Lenovo in talks for joint venture, possibly to shore up smartphone business
Lenovo is in preliminary negotiations to start a joint venture with an unspecified party, the company said on Tuesday, setting off speculation that the company could be looking to bolster its expanding smartphone business.
The Chinese PC maker issued the statement on the Hong Kong stock exchange, after reports emerged that Lenovo was in talks with Japan’s NEC to form a joint venture in the smartphone business.
While Lenovo’s statement confirmed the company was interested in a joint venture, it stopped short of naming what the business deal would concern. Lenovo declined to offer further comment.
As for NEC’s smartphone business, “We are considering different options for the business but have no official announcement to make,” said NEC spokesman Joseph Jasper in Tokyo.
The mobile future
Lenovo is the second-largest PC vendor, behind Hewlett-Packard, and in recent years it has struck partnerships to bulk up its business in certain regions and product areas. In 2011, the company formed an earlier joint venture with NEC in 2011 to develop and sell PCs and tablets to Japan. Then a year later, it formed another joint venture with EMC to sell storage systems to small and medium-size businesses.
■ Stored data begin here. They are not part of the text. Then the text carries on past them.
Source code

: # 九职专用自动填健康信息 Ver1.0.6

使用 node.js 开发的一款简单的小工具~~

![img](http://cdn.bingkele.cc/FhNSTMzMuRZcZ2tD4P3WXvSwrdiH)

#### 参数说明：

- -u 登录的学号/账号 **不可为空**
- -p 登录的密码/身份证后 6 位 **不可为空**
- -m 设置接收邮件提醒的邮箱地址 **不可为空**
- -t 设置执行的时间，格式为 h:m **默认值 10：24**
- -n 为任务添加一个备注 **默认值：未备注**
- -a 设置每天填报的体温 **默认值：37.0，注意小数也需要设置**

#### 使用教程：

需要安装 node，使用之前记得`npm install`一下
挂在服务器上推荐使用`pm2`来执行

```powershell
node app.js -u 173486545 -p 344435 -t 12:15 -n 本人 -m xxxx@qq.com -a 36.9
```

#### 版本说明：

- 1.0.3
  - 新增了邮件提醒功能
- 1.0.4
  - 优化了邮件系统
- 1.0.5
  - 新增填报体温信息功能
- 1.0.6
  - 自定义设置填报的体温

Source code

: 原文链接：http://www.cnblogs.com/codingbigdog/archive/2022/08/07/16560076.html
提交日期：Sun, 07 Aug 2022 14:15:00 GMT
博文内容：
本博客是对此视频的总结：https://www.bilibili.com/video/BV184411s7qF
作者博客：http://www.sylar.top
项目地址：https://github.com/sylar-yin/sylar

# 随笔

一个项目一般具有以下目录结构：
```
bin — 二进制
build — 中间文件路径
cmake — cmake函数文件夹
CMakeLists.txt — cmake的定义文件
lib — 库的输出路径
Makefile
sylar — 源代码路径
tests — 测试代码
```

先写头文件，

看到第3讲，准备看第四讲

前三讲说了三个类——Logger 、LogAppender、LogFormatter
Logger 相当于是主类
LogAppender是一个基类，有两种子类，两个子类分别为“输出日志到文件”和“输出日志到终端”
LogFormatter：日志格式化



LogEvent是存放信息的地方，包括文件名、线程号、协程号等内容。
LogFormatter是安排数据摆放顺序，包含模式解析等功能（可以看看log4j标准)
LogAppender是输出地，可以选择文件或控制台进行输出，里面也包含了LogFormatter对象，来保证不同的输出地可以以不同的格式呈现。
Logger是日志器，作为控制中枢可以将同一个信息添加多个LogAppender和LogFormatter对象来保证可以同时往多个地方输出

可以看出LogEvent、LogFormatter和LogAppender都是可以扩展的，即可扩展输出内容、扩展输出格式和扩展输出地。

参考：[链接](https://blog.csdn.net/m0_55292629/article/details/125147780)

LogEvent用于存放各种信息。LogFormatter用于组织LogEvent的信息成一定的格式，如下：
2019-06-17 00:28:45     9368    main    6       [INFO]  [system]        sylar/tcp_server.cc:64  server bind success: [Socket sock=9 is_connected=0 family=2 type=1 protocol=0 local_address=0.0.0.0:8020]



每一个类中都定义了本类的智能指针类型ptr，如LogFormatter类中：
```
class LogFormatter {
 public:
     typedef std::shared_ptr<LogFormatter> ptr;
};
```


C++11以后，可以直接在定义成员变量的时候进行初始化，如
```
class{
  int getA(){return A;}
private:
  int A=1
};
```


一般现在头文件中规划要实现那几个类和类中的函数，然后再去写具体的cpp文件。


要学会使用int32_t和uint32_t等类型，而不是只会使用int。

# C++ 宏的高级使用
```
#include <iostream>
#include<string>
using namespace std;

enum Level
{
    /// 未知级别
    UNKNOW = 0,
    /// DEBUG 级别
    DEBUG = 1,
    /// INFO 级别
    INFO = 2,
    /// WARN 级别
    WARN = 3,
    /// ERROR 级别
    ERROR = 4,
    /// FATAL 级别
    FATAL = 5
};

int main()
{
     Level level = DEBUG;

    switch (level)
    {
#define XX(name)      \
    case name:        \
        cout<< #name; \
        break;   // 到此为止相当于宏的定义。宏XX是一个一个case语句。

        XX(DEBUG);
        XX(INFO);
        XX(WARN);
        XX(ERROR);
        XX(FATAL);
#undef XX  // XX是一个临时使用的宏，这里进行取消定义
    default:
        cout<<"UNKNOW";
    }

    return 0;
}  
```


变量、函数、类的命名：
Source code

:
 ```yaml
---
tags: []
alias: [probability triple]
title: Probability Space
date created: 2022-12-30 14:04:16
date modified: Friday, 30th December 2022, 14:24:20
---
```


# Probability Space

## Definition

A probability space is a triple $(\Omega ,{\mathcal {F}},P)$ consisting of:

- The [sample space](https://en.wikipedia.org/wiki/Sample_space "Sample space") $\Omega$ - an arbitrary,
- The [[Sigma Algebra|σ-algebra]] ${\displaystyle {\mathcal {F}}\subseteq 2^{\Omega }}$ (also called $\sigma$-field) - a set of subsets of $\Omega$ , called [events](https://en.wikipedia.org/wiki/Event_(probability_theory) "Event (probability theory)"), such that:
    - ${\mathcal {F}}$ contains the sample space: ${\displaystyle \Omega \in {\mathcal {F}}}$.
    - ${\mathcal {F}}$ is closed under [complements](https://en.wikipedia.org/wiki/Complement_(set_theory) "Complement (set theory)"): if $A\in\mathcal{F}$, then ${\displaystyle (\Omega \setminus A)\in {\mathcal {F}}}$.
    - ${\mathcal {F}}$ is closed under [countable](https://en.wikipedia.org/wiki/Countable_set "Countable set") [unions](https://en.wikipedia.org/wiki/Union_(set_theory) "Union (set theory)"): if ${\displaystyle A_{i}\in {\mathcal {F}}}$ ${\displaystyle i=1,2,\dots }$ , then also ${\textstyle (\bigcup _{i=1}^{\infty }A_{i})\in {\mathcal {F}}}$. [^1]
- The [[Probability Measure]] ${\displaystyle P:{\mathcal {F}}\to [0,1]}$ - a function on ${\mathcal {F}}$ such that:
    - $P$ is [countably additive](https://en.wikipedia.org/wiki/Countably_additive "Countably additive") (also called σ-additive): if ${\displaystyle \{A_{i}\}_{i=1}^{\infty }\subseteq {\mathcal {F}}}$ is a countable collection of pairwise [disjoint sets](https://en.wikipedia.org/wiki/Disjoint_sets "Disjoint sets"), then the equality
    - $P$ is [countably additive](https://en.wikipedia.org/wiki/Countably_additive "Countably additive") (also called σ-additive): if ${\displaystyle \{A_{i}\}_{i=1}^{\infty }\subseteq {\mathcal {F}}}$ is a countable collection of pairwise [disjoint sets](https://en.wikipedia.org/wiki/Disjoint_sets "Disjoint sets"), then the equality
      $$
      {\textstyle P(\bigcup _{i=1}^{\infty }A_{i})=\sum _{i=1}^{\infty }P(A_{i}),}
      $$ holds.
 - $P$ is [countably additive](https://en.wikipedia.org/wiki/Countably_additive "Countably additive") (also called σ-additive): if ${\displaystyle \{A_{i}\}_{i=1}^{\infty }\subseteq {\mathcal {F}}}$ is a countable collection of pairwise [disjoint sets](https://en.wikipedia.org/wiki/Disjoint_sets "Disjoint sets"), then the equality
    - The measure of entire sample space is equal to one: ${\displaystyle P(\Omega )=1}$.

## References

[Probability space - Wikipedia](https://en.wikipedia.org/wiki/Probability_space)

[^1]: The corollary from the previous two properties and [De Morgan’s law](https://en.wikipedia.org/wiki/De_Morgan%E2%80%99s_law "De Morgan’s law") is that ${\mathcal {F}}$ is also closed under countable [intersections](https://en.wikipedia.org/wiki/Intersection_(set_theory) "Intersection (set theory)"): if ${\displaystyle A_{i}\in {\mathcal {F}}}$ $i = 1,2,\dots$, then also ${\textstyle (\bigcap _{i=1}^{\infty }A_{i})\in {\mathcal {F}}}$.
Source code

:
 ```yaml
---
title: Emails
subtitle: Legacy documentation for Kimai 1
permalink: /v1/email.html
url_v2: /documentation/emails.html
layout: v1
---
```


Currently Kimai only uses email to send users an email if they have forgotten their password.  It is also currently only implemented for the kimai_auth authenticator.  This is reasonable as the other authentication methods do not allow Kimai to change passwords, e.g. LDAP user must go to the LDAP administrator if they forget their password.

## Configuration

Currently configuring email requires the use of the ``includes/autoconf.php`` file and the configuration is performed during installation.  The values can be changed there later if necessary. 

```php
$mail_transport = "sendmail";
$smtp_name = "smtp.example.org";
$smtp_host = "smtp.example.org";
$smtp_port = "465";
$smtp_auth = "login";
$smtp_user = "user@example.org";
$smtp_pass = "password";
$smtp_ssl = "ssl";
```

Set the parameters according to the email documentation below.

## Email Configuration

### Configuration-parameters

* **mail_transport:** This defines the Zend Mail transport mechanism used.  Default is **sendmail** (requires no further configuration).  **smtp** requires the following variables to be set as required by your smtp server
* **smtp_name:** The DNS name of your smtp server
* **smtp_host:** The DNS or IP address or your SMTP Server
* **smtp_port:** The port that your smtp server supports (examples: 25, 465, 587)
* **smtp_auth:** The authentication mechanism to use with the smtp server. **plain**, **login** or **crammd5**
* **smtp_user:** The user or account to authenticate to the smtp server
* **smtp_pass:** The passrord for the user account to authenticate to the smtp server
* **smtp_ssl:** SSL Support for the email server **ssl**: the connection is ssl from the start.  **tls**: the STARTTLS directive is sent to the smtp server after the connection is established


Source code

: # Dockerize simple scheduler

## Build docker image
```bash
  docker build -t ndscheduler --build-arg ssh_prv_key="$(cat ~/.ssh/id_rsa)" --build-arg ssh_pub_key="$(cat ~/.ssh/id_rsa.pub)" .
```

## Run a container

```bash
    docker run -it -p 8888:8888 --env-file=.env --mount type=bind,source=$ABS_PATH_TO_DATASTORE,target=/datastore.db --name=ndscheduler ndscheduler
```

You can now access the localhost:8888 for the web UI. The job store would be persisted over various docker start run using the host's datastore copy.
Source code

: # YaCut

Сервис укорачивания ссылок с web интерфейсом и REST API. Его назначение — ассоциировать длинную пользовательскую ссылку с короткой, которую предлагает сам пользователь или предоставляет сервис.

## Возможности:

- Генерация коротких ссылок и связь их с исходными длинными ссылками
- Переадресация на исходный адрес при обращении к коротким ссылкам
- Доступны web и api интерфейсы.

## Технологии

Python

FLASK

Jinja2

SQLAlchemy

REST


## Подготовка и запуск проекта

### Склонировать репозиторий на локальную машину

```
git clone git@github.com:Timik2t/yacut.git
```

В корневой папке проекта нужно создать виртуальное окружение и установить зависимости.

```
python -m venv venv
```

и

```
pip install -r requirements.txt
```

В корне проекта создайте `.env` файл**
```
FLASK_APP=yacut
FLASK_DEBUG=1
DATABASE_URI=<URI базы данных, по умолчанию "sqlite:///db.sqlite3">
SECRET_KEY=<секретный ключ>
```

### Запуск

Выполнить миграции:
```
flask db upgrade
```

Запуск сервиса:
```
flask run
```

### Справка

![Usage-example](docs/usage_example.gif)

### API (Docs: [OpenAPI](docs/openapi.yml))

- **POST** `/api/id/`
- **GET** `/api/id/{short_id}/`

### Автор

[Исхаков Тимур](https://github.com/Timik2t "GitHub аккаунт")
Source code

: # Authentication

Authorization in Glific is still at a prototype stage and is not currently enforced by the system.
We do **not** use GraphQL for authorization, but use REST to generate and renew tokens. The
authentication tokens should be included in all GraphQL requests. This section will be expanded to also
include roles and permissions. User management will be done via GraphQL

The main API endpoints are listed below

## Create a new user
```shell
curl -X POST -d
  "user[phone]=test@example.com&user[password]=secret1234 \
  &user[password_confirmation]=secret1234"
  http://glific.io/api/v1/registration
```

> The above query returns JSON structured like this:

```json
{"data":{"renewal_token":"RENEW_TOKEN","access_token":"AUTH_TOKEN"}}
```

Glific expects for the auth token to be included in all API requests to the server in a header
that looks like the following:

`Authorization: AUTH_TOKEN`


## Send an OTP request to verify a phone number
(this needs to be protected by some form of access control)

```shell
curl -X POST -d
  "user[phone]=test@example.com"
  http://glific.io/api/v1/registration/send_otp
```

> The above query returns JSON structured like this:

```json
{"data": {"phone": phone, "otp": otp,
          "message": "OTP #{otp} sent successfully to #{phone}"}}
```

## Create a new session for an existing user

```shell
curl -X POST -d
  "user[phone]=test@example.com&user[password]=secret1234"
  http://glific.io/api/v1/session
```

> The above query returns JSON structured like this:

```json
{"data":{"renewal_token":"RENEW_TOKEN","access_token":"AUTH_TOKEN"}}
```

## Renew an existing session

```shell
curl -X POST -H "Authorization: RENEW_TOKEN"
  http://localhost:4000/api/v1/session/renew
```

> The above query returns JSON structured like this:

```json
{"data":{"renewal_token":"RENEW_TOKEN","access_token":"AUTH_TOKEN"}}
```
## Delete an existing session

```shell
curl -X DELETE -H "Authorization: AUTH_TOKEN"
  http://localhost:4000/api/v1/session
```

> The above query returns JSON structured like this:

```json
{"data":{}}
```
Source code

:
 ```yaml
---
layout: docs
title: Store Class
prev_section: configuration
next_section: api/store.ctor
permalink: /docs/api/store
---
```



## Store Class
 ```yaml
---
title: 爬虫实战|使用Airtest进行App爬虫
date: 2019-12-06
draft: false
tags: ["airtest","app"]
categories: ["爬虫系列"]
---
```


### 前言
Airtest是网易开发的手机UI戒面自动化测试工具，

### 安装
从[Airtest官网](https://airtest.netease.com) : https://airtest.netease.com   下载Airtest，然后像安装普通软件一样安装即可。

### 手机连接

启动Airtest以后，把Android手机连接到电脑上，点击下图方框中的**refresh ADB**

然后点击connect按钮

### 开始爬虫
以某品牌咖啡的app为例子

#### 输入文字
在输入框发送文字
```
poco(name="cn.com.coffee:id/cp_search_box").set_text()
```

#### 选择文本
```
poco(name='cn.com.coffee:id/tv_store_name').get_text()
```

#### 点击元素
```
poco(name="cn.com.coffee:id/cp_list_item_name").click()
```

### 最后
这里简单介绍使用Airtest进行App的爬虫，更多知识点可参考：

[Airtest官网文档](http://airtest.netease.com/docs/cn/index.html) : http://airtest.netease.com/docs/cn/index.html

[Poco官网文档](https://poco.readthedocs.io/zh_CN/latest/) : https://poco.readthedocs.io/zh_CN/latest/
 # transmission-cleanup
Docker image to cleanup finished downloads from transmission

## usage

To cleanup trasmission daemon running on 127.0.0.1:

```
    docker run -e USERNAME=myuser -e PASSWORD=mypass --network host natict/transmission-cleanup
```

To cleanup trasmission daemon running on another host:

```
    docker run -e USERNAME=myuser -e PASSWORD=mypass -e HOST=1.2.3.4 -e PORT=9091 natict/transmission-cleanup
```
Lenovo’s new attempt at another joint venture could be aimed at supporting its smartphone business, according to analysts. The PC maker is vying to surpass Samsung Electronics to become the biggest handset vendor in China, and last month Lenovo’s CEO said the company would enter the U.S. smartphone market within a year.
“It looks like Lenovo is growing really big in China, so they do need a lot of resources,” said Teck Zhung Wong, an analyst with IDC. “They have expanded into other markets like the Philippines, Vietnam. They also want to take a stab at the U.S. market. So it looks like they have a lot on their plate.”
But how an NEC joint venture over smartphones will help Lenovo is still unclear. NEC is better known as a PC vendor, but its smartphone business has failed to take off in Asia, Wong said. At the same time, foreign tech firms have tended to struggle in the Japanese market, he added.
“In manufacturing, they [NEC] might have something there that could improve the quality of Lenovo’s products,” Wong said. “But again, we’re not sure in which direction this is going.”
NEC has made it clear that it is open to partners to boost its mobile handset business, which sold only 2.9 million units in the year period through March. In a business plan announced in April, the company said it will actively consider and implement partnerships to increase its global competitiveness.
It sells only a tiny fraction of its handsets abroad, and its Japanese market share lags behind local rivals such as Sharp and Sony, as well as foreign competitors like Apple. The company had less than an 8 percent share of the local market last year, according to data from data vendor IDC.
“When volume reduces it becomes difficult for the business,” said NEC’s Jasper.
NEC does have attractive technology. Its “Medias W” smartphone, released in Japan in April, has drawn attention in the country for its two 4.3-inch screens, which can flip open to form a large tablet-like display.
Any deal would probably involve other Japanese firms as well. NEC owns 70 percent of its mobile division, in which Casio and Hitachi hold smaller shares.
As for Lenovo, it’s not the first time rumors have swirled around possible acquisition targets to help its smartphone business. Earlier this year, reports emerged that Lenovo might also be interested in buying smartphone maker BlackBerry.